Supplied entries |
----

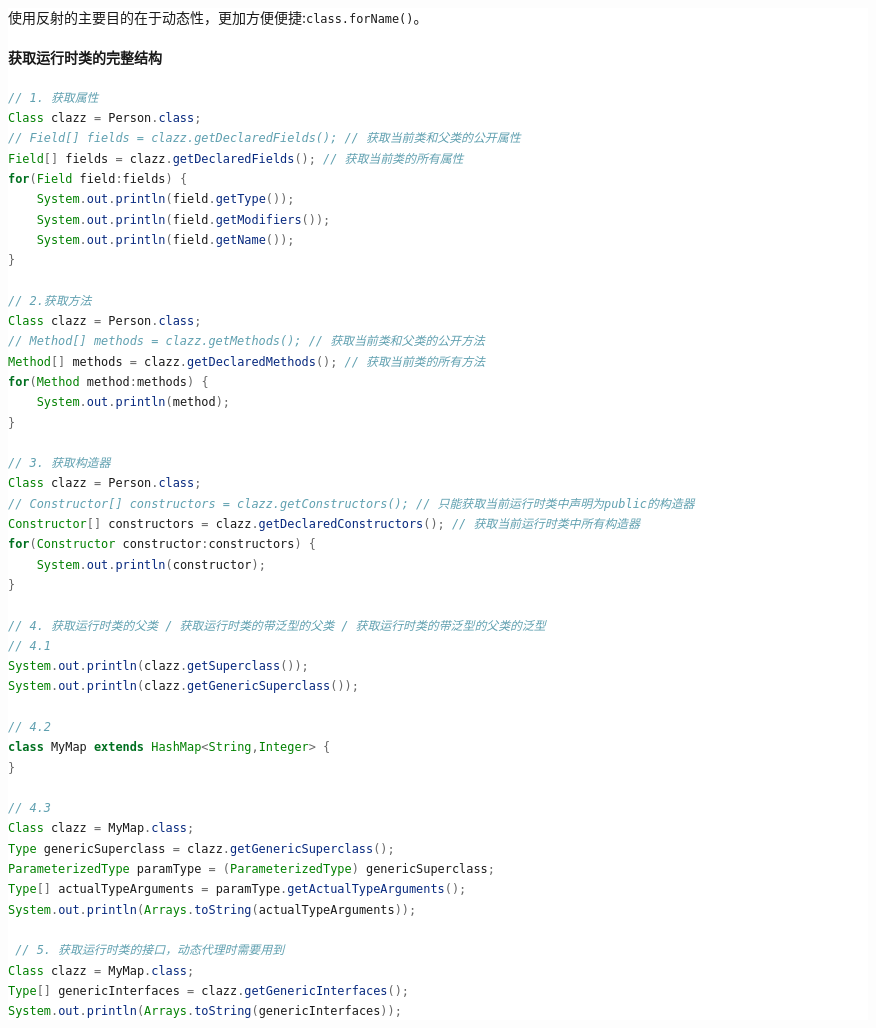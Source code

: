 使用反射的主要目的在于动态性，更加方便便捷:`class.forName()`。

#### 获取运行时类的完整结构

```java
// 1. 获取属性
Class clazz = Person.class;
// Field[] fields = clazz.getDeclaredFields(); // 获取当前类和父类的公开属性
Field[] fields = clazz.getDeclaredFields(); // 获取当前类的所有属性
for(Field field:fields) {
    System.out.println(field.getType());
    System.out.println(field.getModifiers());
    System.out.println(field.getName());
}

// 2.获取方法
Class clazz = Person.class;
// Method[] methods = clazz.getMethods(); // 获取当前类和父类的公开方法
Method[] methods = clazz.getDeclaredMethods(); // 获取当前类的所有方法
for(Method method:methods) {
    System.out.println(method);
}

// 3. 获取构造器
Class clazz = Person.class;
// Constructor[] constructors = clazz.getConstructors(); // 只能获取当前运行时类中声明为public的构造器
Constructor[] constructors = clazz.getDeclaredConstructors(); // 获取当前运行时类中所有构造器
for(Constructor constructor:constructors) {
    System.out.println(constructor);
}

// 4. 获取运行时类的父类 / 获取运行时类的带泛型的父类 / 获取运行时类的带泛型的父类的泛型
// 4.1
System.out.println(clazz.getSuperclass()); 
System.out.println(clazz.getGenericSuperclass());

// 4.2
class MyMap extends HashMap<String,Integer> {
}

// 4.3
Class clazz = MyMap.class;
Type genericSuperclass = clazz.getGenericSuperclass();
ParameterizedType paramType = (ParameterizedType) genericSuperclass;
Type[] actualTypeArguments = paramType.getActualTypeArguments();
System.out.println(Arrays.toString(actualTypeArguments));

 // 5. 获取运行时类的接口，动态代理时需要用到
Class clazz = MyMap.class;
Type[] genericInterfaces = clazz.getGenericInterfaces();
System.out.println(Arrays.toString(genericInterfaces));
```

----

Everything in the records above except the pictures is to be reproduced word for word.

Source code

: 使用反射的主要目的在于动态性，更加方便便捷:`class.forName()`。

#### 获取运行时类的完整结构

```java
// 1. 获取属性
Class clazz = Person.class;
// Field[] fields = clazz.getDeclaredFields(); // 获取当前类和父类的公开属性
Field[] fields = clazz.getDeclaredFields(); // 获取当前类的所有属性
for(Field field:fields) {
    System.out.println(field.getType());
    System.out.println(field.getModifiers());
    System.out.println(field.getName());
}

// 2.获取方法
Class clazz = Person.class;
// Method[] methods = clazz.getMethods(); // 获取当前类和父类的公开方法
Method[] methods = clazz.getDeclaredMethods(); // 获取当前类的所有方法
for(Method method:methods) {
    System.out.println(method);
}

// 3. 获取构造器
Class clazz = Person.class;
// Constructor[] constructors = clazz.getConstructors(); // 只能获取当前运行时类中声明为public的构造器
Constructor[] constructors = clazz.getDeclaredConstructors(); // 获取当前运行时类中所有构造器
for(Constructor constructor:constructors) {
    System.out.println(constructor);
}

// 4. 获取运行时类的父类 / 获取运行时类的带泛型的父类 / 获取运行时类的带泛型的父类的泛型
// 4.1
System.out.println(clazz.getSuperclass()); 
System.out.println(clazz.getGenericSuperclass());

// 4.2
class MyMap extends HashMap<String,Integer> {
}

// 4.3
Class clazz = MyMap.class;
Type genericSuperclass = clazz.getGenericSuperclass();
ParameterizedType paramType = (ParameterizedType) genericSuperclass;
Type[] actualTypeArguments = paramType.getActualTypeArguments();
System.out.println(Arrays.toString(actualTypeArguments));

 // 5. 获取运行时类的接口，动态代理时需要用到
Class clazz = MyMap.class;
Type[] genericInterfaces = clazz.getGenericInterfaces();
System.out.println(Arrays.toString(genericInterfaces));
```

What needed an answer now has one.